**Data under study**
##########

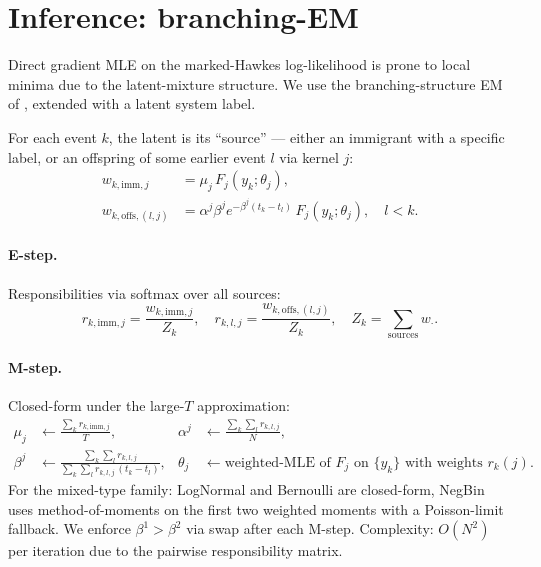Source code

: \documentclass[11pt]{article}
\theoremstyle{remark}
\begin{document}
\section{Inference: branching-EM}
\label{sec:inference}

Direct gradient MLE on the marked-Hawkes log-likelihood is prone to local minima due to the latent-mixture structure. We use the branching-structure EM of \citet{veen2008estimation}, extended with a latent system label.

For each event $k$, the latent is its ``source'' --- either an immigrant with a specific label, or an offspring of some earlier event $l$ via kernel $j$:
\begin{align*}
w_{k,\mathrm{imm}, j} &= \mu_j \, F_j(y_k; \theta_j), \\
w_{k,\mathrm{offs}, (l, j)} &= \alpha^j \beta^j e^{-\beta^j (t_k - t_l)} \, F_j(y_k; \theta_j), \quad l < k.
\end{align*}

\paragraph{E-step.} Responsibilities via softmax over all sources:
\begin{equation*}
r_{k,\mathrm{imm},j} = \frac{w_{k,\mathrm{imm},j}}{Z_k}, \quad r_{k,l,j} = \frac{w_{k,\mathrm{offs},(l,j)}}{Z_k}, \quad Z_k = \sum_{\text{sources}} w_{\cdot}.
\end{equation*}

\paragraph{M-step.} Closed-form under the large-$T$ approximation:
\begin{align*}
\mu_j &\leftarrow \frac{\sum_k r_{k,\mathrm{imm},j}}{T}, &
\alpha^j &\leftarrow \frac{\sum_k \sum_l r_{k,l,j}}{N}, \\
\beta^j &\leftarrow \frac{\sum_k \sum_l r_{k,l,j}}{\sum_k \sum_l r_{k,l,j}\,(t_k - t_l)}, &
\theta_j &\leftarrow \text{weighted-MLE of $F_j$ on $\{y_k\}$ with weights } r_k(j).
\end{align*}
For the mixed-type family: LogNormal and Bernoulli are closed-form, NegBin uses method-of-moments on the first two weighted moments with a Poisson-limit fallback. We enforce $\beta^1 > \beta^2$ via swap after each M-step. Complexity: $O(N^2)$ per iteration due to the pairwise responsibility matrix.
\end{document}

##########

**Work to be completed**
Copy, from the lines above, each one that holds "alpha".

**Reply to the exercise**
w_{k,\mathrm{offs}, (l, j)} &= \alpha^j \beta^j e^{-\beta^j (t_k - t_l)} \, F_j(y_k; \theta_j), \quad l < k.
\alpha^j &\leftarrow \frac{\sum_k \sum_l r_{k,l,j}}{N}, \\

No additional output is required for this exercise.